For the long term: invest in stocks!
It is a historical fact that in the long run an investment in stocks will give you the highest yield. From 1950 til 2009 stocks delivered an average return of 7.5%. The average for the last 100 years is 9.4%. Which means that if you have money that you do not need shortly, you should invest it in stocks. (but be aware of the fact that returns from the past say nothing about the future!)
What is a long term?
History shows that if you can wait 19 years or more, with stocks you will never have a negative return.
Let’s do it!
OK. You invest in a portfolio of stocks that money that you only need let’s say 20 years from here. Forget about it and live your life for 20 years. Than come back, look at your portfolio and triumph: there is your money waiting with probably a lot of extra return.
So where’s the catch?
There is no catch if you indeed forget about it and live you life for 20 years.
But what if you don’t?
What if you take a look after 15 years in stead of after 20 years? Then there is this situation: you look at your portfolio, and very likely you will triumph: there is your money waiting with probably a lot of extra return.
Well, the situation really is a paradox: if after the 15-year-observation you do nothing, you actually decide at that point in time to put/leave your investments for a relatively short time (5 years) entirely invested in stocks! Just by looking at it, you change your investment horizon. In stead of posessing a portfolio with an investment horizon of 20 years, you changed it to 5 years!
Then what should you do?
There are two options: “observe” versus “do not observe”.
The simplest is doing nothing. Just wait for 20 years and then grab what is waiting for you. Period. But if you are an investor, can you really wait for 20 years without knowing what happens? I don’t think so.
The other thing is, yes, to observe. And while you observe, you see 2 things happen:
- first: you see the movements of your investments. Up… down… up… down… down… up… etc. in a very erratic way, and hopefully more up than down.
- second: in the same time you see, very steadily, shorten your investment horizon, which implies a gradually growing uncertainty of the outcome.
You should begin by setting your goal, for example a very acceptable 5% annual return (can be anything, but the higher your expectations, the lower the probability that they will materialize). Then you invest (all at once, or gradually spread over one or two years, whatever you like). Therafter you wait and observe. If your goal was 5% a year, which means a total gain of 165.33% after 20 years (compound interest) what you should do is simple: say your investment goes up and the moment it reaches this gain of 165.33% : SELL and get out. You already have what you wanted and moreover you eliminated all risk. It does not matter whether this occurs after 5, 10 or 15 years.

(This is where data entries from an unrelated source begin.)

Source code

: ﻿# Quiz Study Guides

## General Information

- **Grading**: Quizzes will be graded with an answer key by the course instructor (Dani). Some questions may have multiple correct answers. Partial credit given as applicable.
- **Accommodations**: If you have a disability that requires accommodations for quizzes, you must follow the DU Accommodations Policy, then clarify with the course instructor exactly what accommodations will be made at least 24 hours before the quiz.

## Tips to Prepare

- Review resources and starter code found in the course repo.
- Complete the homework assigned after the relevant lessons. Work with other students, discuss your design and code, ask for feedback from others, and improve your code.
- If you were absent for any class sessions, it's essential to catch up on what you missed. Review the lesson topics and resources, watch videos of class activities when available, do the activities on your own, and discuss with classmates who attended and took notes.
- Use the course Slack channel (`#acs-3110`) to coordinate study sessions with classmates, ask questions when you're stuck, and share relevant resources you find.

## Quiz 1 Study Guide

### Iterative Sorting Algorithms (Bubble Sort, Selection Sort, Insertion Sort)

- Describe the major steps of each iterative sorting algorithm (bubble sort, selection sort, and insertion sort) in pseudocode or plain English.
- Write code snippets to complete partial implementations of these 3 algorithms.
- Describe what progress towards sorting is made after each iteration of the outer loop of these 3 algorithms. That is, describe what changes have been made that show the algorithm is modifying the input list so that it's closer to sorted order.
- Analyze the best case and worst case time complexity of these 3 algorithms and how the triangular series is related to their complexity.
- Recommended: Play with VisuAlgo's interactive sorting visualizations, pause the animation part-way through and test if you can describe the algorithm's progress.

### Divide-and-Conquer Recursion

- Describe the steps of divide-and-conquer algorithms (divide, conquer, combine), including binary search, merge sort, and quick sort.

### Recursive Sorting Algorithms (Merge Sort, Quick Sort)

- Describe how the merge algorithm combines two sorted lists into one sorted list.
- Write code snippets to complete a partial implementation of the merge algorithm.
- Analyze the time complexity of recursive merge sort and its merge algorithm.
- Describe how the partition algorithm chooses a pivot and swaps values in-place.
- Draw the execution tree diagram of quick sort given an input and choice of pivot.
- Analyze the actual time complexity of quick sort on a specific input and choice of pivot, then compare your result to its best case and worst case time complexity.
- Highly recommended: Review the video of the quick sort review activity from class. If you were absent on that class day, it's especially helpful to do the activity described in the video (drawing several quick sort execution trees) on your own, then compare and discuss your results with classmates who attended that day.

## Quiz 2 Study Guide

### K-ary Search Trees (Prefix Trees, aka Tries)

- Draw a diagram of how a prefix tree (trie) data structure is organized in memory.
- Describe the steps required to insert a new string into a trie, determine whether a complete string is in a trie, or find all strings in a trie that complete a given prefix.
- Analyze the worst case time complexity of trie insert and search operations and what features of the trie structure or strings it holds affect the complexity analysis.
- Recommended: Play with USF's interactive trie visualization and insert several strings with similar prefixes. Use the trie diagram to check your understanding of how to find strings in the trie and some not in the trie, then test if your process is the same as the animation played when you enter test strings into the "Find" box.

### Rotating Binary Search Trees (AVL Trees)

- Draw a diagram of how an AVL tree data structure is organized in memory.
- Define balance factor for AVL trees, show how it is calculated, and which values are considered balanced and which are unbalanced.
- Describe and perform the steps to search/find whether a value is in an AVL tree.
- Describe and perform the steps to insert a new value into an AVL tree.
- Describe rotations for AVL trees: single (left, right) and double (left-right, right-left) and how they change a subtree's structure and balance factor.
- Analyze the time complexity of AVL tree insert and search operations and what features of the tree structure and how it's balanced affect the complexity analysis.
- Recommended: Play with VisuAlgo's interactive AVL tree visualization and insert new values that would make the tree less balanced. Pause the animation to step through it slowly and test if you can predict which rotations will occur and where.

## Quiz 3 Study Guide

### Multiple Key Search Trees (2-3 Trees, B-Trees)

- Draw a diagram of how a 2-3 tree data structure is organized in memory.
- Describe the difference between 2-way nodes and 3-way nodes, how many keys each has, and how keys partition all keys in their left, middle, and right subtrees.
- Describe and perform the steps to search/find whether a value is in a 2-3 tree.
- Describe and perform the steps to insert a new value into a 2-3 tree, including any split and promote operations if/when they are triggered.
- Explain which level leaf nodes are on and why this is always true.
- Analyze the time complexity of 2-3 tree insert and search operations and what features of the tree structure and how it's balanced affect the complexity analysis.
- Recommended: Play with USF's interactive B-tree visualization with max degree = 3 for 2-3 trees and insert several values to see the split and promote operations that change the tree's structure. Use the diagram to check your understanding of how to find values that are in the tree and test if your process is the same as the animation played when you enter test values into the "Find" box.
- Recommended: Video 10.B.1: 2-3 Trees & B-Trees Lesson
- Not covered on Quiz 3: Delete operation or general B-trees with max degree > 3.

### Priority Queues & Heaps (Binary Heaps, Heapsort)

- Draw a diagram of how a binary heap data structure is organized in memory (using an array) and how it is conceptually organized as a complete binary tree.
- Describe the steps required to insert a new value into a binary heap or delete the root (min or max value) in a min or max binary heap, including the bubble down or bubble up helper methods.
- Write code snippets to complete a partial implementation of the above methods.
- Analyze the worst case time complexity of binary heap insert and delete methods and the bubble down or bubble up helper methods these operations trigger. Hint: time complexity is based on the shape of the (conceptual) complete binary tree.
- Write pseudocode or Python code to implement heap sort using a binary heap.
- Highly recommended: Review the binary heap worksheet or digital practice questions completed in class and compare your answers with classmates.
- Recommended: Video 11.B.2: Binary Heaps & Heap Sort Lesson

In short: three steps, two possibilities
Step 1. fix your goal, which is an annual return, but calculate the corresponding total value at the end of your investment horizon.
Step 2. invest and observe
Step 3. possibility 1: at some moment your investment reaches your target total value: sell and get out,
or possibility 2: your investment never reaches your target total value, so at the end of your investment horizon, sell and get out with what you have.